PSD95 的生物学意义

检测原理

1. 包被抗体结合抗原：微孔板预先包被了针对小鼠 PSD95 的特异性捕获抗体。当加入小鼠样本（如脑组织匀浆、脑脊液、血清等）后，样本中的 PSD95 会与包被在微孔板上的捕获抗体特异性结合。
2. 酶标抗体结合：接着加入酶标记的另一种抗小鼠 PSD95 的检测抗体，它会与已经结合在捕获抗体上的 PSD95 结合，从而形成 “捕获抗体 - PSD95 - 酶标抗体” 复合物。
3. 显色与定量：加入底物溶液，酶催化底物发生显色反应，颜色的深浅与样本中 PSD95 的含量成正比。 通过酶标仪在特定波长（通常为 450nm）下测定吸光度，与预先绘制好的标准曲线对比，就能计算出样本中 PSD95 的浓度。

试剂盒组成

1. 包被微孔板：一般为 96 孔或 48 孔的微孔板，已包被抗小鼠 PSD95 的捕获抗体。
2. 标准品：一系列已知浓度的 PSD95 标准溶液，用于绘制标准曲线。
3. 酶标记抗体：与小鼠 PSD95 特异性结合且连接有酶（如辣根过氧化物酶）的检测抗体。
4. 底物溶液：在酶的作用下会发生显色反应的溶液，常见的是 TMB（四甲基联苯胺）。
5. 洗涤液：用于洗去未结合的物质，通常为浓缩液，使用前需按要求稀释。
6. 终止液：用于终止酶促反应，使颜色稳定以便测量吸光度，一般是硫酸溶液。
7. 封板膜：在温育过程中用于密封微孔板，防止液体蒸发和污染。
8. 说明书：详细说明试剂盒的使用方法、注意事项、储存条件等内容。

使用步骤（一般流程）

1. 准备工作：将试剂盒从冰箱中取出，平衡至室温（约 18 - 25℃）。
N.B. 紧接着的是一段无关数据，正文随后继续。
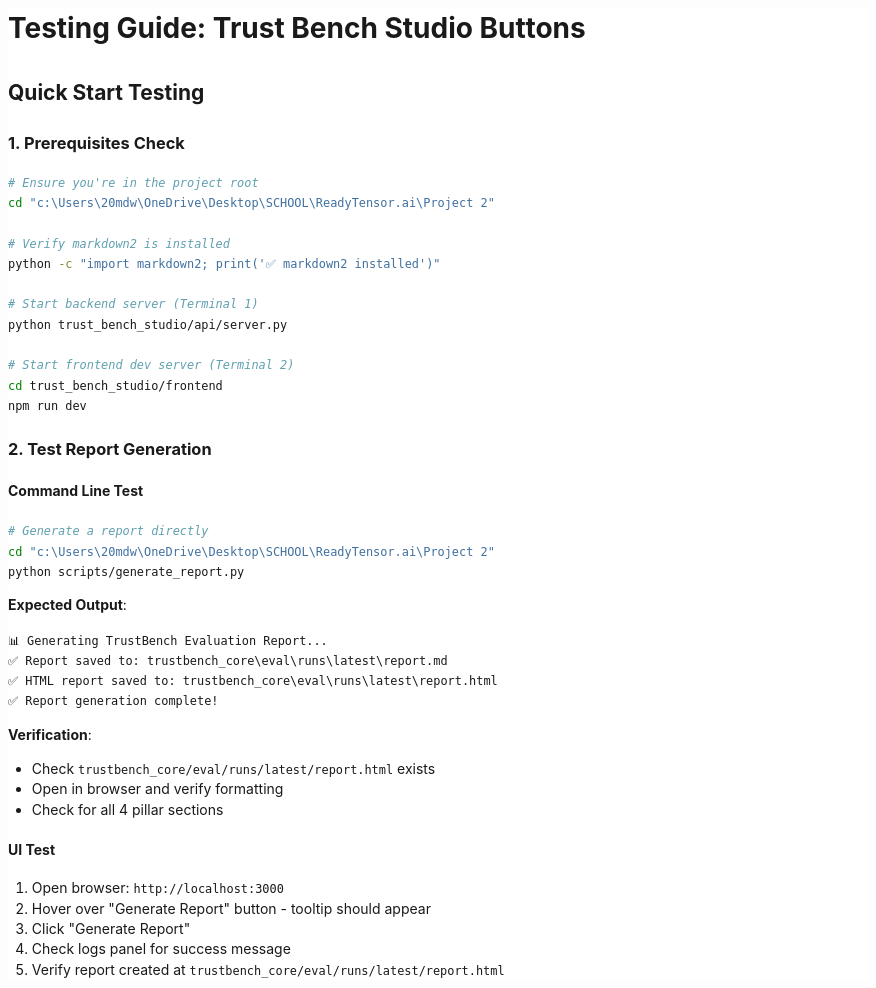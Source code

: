 # Testing Guide: Trust Bench Studio Buttons

## Quick Start Testing

### 1. Prerequisites Check

```bash
# Ensure you're in the project root
cd "c:\Users\20mdw\OneDrive\Desktop\SCHOOL\ReadyTensor.ai\Project 2"

# Verify markdown2 is installed
python -c "import markdown2; print('✅ markdown2 installed')"

# Start backend server (Terminal 1)
python trust_bench_studio/api/server.py

# Start frontend dev server (Terminal 2)
cd trust_bench_studio/frontend
npm run dev
```

### 2. Test Report Generation

#### Command Line Test

```bash
# Generate a report directly
cd "c:\Users\20mdw\OneDrive\Desktop\SCHOOL\ReadyTensor.ai\Project 2"
python scripts/generate_report.py
```

**Expected Output**:

```
📊 Generating TrustBench Evaluation Report...
✅ Report saved to: trustbench_core\eval\runs\latest\report.md
✅ HTML report saved to: trustbench_core\eval\runs\latest\report.html
✅ Report generation complete!
```

**Verification**:

- Check `trustbench_core/eval/runs/latest/report.html` exists
- Open in browser and verify formatting
- Check for all 4 pillar sections

#### UI Test

1. Open browser: `http://localhost:3000`
2. Hover over "Generate Report" button - tooltip should appear
3. Click "Generate Report"
4. Check logs panel for success message
5. Verify report created at `trustbench_core/eval/runs/latest/report.html`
按照说明书要求配制洗涤液等试剂。
2. 加样：设置标准品孔、样本孔和空白对照孔。在标准品孔中加入不同浓度的标准品，样本孔加入待测的小鼠样本，空白对照孔加入稀释液，均设置复孔以确保结果的准确性。
3. 温育：用封板膜封好微孔板，放入 37℃孵箱中温育一定时间（通常 1 - 2 小时），使 PSD95 与包被抗体充分结合。
4. 洗涤：弃去孔内液体，用洗涤液洗涤微孔板数次（一般 3 - 5 次），每次洗涤后需拍干孔内残留液体。
5. 加酶标记抗体：每孔加入酶标记抗体工作液，再次封板，37℃温育一定时间。
6. 再次洗涤：重复洗涤步骤， 去除未结合的酶标记抗体。
7. 加底物显色：每孔加入底物溶液，室温避光放置一段时间（如 15 - 30 分钟），此时会发生显色反应，溶液颜色逐渐变蓝。
8. 终止反应：加入终止液，溶液颜色由蓝色变为黄色。
9. 测量吸光度：使用酶标仪在特定波长（如 450nm）下测定各孔吸光度值。
10. 结果计算：以标准品浓度为横坐标，吸光度值为纵坐标绘制标准曲线，根据样本的吸光度值在标准曲线上查得对应的 PSD95 浓度。

注意事项

1. 严格按说明书操作：实验过程中的每一个步骤，包括温育时间、温度、洗涤次数等，都要严格遵循说明书要求，任何偏差都可能导致检测结果不准确。
2. 样本处理与保存：样本采集后应尽快检测，若不能及时检测，需按照说明书要求妥善保存（如 - 20℃或 - 80℃冷冻保存），并避免样本反复冻融，以免影响 PSD95 的稳定性和检测结果。同时，要防止样本受到污染，如溶血、脂血等情况可能干扰检测。
3. 防止交叉污染：实验中要使用一次性吸头，避免不同样本之间交叉污染；加样槽等器具也要及时更换或清洗。
4. 试剂保存：试剂盒中的试剂需在规定温度下保存，过期试剂不能使用，不同批号的试剂盒也不能混用。
5. 酶标仪校准：酶标仪需要定期校准，以确保吸光度测量的准确性。